WHAT YOU HAVE TO DO:
Return an exact copy of the data, starting at its first line and ending at the line that contains "To further consolidate", minus any pictures.

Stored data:
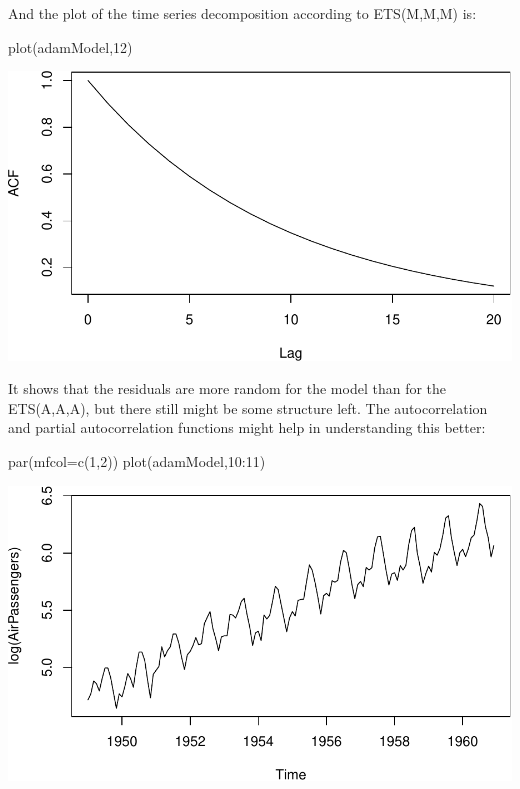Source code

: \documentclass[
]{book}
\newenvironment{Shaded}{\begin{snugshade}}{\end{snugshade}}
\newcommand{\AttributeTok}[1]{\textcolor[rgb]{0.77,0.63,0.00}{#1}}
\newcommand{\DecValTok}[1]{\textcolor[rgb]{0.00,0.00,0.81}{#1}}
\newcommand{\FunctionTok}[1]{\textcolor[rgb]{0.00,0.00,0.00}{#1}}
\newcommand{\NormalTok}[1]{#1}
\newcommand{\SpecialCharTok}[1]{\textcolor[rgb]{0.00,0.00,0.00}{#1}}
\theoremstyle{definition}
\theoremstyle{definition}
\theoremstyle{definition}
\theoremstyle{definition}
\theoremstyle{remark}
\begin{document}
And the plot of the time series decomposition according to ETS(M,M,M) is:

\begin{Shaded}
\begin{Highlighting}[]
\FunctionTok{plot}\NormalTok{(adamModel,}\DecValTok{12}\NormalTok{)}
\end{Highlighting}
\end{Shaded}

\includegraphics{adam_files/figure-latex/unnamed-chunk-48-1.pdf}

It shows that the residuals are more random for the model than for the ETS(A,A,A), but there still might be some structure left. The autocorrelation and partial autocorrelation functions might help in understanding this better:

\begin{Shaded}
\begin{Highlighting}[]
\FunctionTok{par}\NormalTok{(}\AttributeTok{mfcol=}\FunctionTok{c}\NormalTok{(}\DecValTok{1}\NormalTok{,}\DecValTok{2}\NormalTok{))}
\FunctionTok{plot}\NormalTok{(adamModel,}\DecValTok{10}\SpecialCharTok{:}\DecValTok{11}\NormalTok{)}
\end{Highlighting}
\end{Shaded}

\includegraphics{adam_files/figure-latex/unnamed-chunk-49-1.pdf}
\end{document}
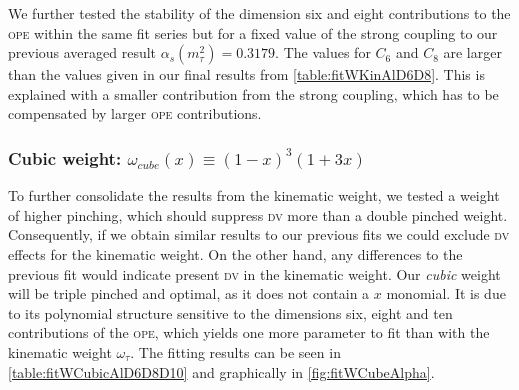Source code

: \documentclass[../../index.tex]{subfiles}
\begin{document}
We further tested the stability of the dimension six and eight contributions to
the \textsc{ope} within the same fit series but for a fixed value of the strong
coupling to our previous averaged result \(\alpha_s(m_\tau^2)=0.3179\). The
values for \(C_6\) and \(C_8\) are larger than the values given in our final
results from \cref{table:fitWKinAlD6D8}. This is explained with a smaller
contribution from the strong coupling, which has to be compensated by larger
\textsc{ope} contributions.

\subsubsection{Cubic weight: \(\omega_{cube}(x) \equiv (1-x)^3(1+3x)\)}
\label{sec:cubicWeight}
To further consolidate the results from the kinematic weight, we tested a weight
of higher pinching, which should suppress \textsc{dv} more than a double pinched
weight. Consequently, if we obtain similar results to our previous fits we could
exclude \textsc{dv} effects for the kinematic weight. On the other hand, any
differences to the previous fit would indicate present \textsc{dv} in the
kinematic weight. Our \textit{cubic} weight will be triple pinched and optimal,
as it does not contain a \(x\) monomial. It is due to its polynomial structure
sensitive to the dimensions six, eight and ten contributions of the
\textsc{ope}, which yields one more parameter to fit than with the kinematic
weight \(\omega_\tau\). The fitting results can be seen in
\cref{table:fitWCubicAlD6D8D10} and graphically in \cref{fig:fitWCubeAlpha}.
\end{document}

RESULT OF THE TASK:
Source code

: \documentclass[
]{book}
\newenvironment{Shaded}{\begin{snugshade}}{\end{snugshade}}
\newcommand{\AttributeTok}[1]{\textcolor[rgb]{0.77,0.63,0.00}{#1}}
\newcommand{\DecValTok}[1]{\textcolor[rgb]{0.00,0.00,0.81}{#1}}
\newcommand{\FunctionTok}[1]{\textcolor[rgb]{0.00,0.00,0.00}{#1}}
\newcommand{\NormalTok}[1]{#1}
\newcommand{\SpecialCharTok}[1]{\textcolor[rgb]{0.00,0.00,0.00}{#1}}
\theoremstyle{definition}
\theoremstyle{definition}
\theoremstyle{definition}
\theoremstyle{definition}
\theoremstyle{remark}
\begin{document}
And the plot of the time series decomposition according to ETS(M,M,M) is:

\begin{Shaded}
\begin{Highlighting}[]
\FunctionTok{plot}\NormalTok{(adamModel,}\DecValTok{12}\NormalTok{)}
\end{Highlighting}
\end{Shaded}

\includegraphics{adam_files/figure-latex/unnamed-chunk-48-1.pdf}

It shows that the residuals are more random for the model than for the ETS(A,A,A), but there still might be some structure left. The autocorrelation and partial autocorrelation functions might help in understanding this better:

\begin{Shaded}
\begin{Highlighting}[]
\FunctionTok{par}\NormalTok{(}\AttributeTok{mfcol=}\FunctionTok{c}\NormalTok{(}\DecValTok{1}\NormalTok{,}\DecValTok{2}\NormalTok{))}
\FunctionTok{plot}\NormalTok{(adamModel,}\DecValTok{10}\SpecialCharTok{:}\DecValTok{11}\NormalTok{)}
\end{Highlighting}
\end{Shaded}

\includegraphics{adam_files/figure-latex/unnamed-chunk-49-1.pdf}
\end{document}
Source code

: \documentclass[../../index.tex]{subfiles}
\begin{document}
We further tested the stability of the dimension six and eight contributions to
the \textsc{ope} within the same fit series but for a fixed value of the strong
coupling to our previous averaged result \(\alpha_s(m_\tau^2)=0.3179\). The
values for \(C_6\) and \(C_8\) are larger than the values given in our final
results from \cref{table:fitWKinAlD6D8}. This is explained with a smaller
contribution from the strong coupling, which has to be compensated by larger
\textsc{ope} contributions.

\subsubsection{Cubic weight: \(\omega_{cube}(x) \equiv (1-x)^3(1+3x)\)}
\label{sec:cubicWeight}
To further consolidate the results from the kinematic weight, we tested a weight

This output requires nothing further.